Phil Baroni has competed in virtually every major mixed martial arts promotion on the planet. On Saturday, he’ll add One Fighting Championship to his laundry list of former employers.
“The New York Bad Ass” returns to the welterweight division to take on seasoned Japanese fighter Yoshiyuki Yoshida at the Singapore Indoor Stadium in Singapore.
Although, you never know what you’re going to get when a new promotion holds their inaugural event, Baroni is optimistic about the promotion’s future and its potential.
“All the dealings have been really good,” Baroni recently told MMAWeekly Radio. “It’s their first big show with their big brand and they’ve got some money backing them. I mean, it’s no UFC and they don’t have Fox, but it’s pretty big. It’s in 600 million homes and I think it’s going to be huge. It’s going to be a great promotion and a good option for guys.”
The decision to move back to the 170-pound division was a natural progression for Baroni, who used to be a bulked up middleweight with excess muscle mass. After lifestyle changes and better training habits, Baroni feels welterweight is where he’s going to revive his career.
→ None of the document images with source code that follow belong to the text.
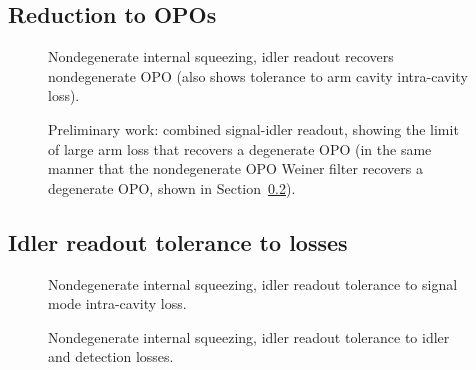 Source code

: 

\subsection{Reduction to OPOs}


\begin{figure}
	\centering
	\caption{Nondegenerate internal squeezing, idler readout recovers nondegenerate OPO (also shows tolerance to arm cavity intra-cavity loss).}
	\label{fig:}
\end{figure}

\begin{figure}
	\centering
	\caption{Preliminary work: combined signal-idler readout, showing the limit of large arm loss that recovers a degenerate OPO (in the same manner that the nondegenerate OPO Weiner filter recovers a degenerate OPO, shown in Section~\ref{}).}
	\label{fig:}
\end{figure}


\subsection{Idler readout tolerance to losses}


\begin{figure}
	\centering
	\caption{Nondegenerate internal squeezing, idler readout tolerance to signal mode intra-cavity loss.}
	\label{fig:}
\end{figure}

\begin{figure}
	\centering
	\caption{Nondegenerate internal squeezing, idler readout tolerance to idler and detection losses.}
	\label{fig:}
\end{figure}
“I think I’m older and my body changed and I’m not as big as I used to be,” he said. “I think I’m better suited right now at 170.
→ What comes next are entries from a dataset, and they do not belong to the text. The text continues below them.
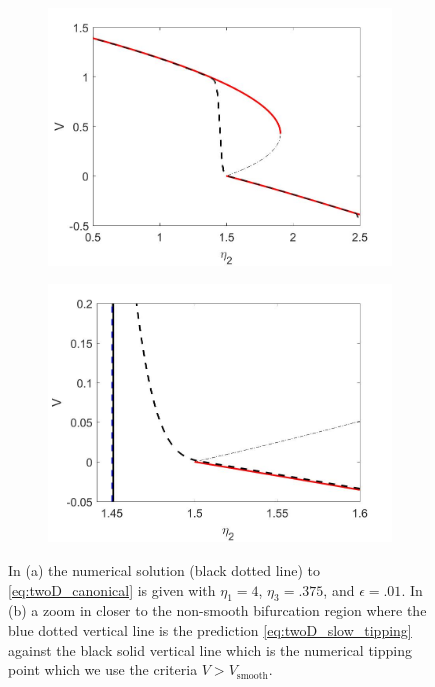 \begin{figure}[H]
\centering
\begin{subfigure}{.5\textwidth}
 \centering
 \includegraphics[width=\linewidth]{twoD/slow_bif_diagram.jpg}
 \caption{}
\end{subfigure}%
\begin{subfigure}{.5\textwidth}
 \centering
 \includegraphics[width=\linewidth]{twoD/slow_bif_diagram_zoom.jpg}
 \caption{}
\end{subfigure}
\caption{In (a) the numerical solution (black dotted line) to \eqref{eq:twoD_canonical} is given with $\eta_1=4$, $\eta_3=.375$, and $\epsilon=.01$. In (b) a zoom in closer to the non-smooth bifurcation region where the blue dotted vertical line is the prediction \eqref{eq:twoD_slow_tipping} against the black solid vertical line which is the numerical tipping point which we use the criteria $V>V_{\text{smooth}}$.}
\label{fig:twoD_slow_Vnumerics}
\end{figure}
“I think the answer to why I’m not a big 185-pounder anymore is when you’re training hard all the time and when you’re not lifting weights, the weight comes off.
“When I think about it, I see guys like Jon Fitch and Josh Koscheck here at American Kickboxing Academy and guys in Vegas like Jay Hieron and Randy Couture; those guys are 365 days a year training,” added Baroni.
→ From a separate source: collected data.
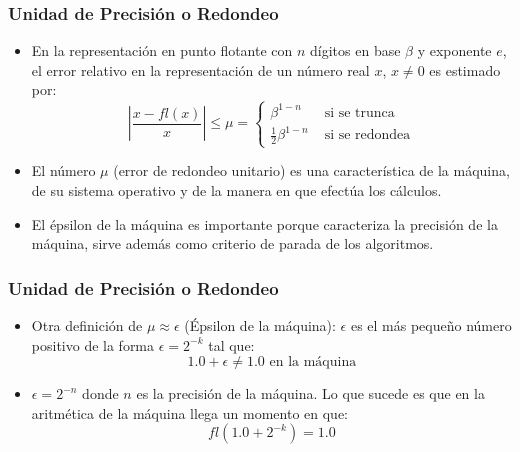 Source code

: \documentclass{beamer}
\begin{document}
\frame
{
  \frametitle{Unidad de Precisi\'on o Redondeo} 
  \begin{itemize}
    \item<1-> En la representaci\'on en punto flotante con $n$ d\'igitos en base $\beta$ y exponente $e$, el error relativo en la
    representaci\'on de un n\'umero real $x$, $x\neq0$ es estimado por:     
    $$
    \left|\frac{x-fl(x)}{x}\right|\leq \mu = \left\{\begin{array}{ll}
      \beta^{1-n} & \mbox{ si se trunca}\\
      \frac{1}{2}\beta^{1-n} & \mbox{ si se redondea}
      \end{array}
    \right.
    $$     
    \item<2->El n\'umero $\mu$ (error de redondeo unitario) es una caracter\'istica de la m\'aquina, de su sistema operativo y de la manera en que efect\'ua los c\'alculos. 
    \item<3-> El \'epsilon de la m\'aquina es importante porque caracteriza la precisi\'on de la m\'aquina, sirve adem\'as como criterio de parada de los algoritmos.
  \end{itemize}
}
\begin{frame}
  \frametitle{Unidad de Precisi\'on o Redondeo} 
  \begin{itemize}
    \item Otra definici\'on de $\mu \approx \epsilon$ (\'Epsilon de la m\'aquina): $\epsilon$ es el m\'as peque\~no n\'umero positivo de la forma $\epsilon = 2^{-k}$ tal que:
    $$
    1.0 + \epsilon \neq 1.0 \mbox{  en la m\'aquina}
    $$
    \item<2-> $\epsilon = 2^{-n}$ donde $n$ es la precisi\'on de la m\'aquina. Lo que sucede es que en la aritm\'etica de la m\'aquina llega un momento en que:    
    $$
    fl(1.0 + 2^{-k}) = 1.0
    $$    
  \end{itemize}
  \vspace{-0.5cm}
\end{frame}
\end{document}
“Guys like me and Rampage (Quinton Jackson), and I’m not sure now, but Tito back in the day, we would do our eight week camps. In between fights, we’d kind of indulge and I’ve been pretty bad at indulging. You hear stories about all the guys, but I think that’s the difference and I think it’s going to be a new career and I hope to start it on this One FC.”
Baroni is excited to face an opponent with the name recognition and reputation of Yoshida in his return to the welterweight division.
“I think he’s tough, “said Baroni. “He’s best known for getting beat by Koscheck and Anthony Johnson, but those guys beat like 95-percent of guys and they do it by knockout. Those are real tough guys. They’re the top of the food chain at the weight class.
“I think this fight will show where I belong,” he continued. “He’s beat some good guys. He’s definitely a tough fighter, so I think it’s going to show where I belong at the 170-pound weight class. At least it will show where I’m capable of being. It won’t mean anything. It’s one win, but it’s a step in the right direction.”
The 35-year old fighter is eager to compete under the rules instituted by One FC. He’ll have more weapons at his disposal than the unified rules allow, but short of the early days of no holds barred fighting that some of us were lucky enough to witness in the first few UFC events.
“I’m going there to fight. It happens to be my kind of fight, which is basically no rules, no rules in the cage. It sounds like a good fight,” he said.
One FC uses a combination of the unified rules used in the UFC and the rules formerly used by the Pride Fighting Championships. The fights will take place in a cage and combatants will be allowed to employ soccer kicks, head stomps, and the use of elbows standing and on the ground.
The event will broadcast in 24 Asian countries on ESPN Star Sports and stream live on Sherdog.com.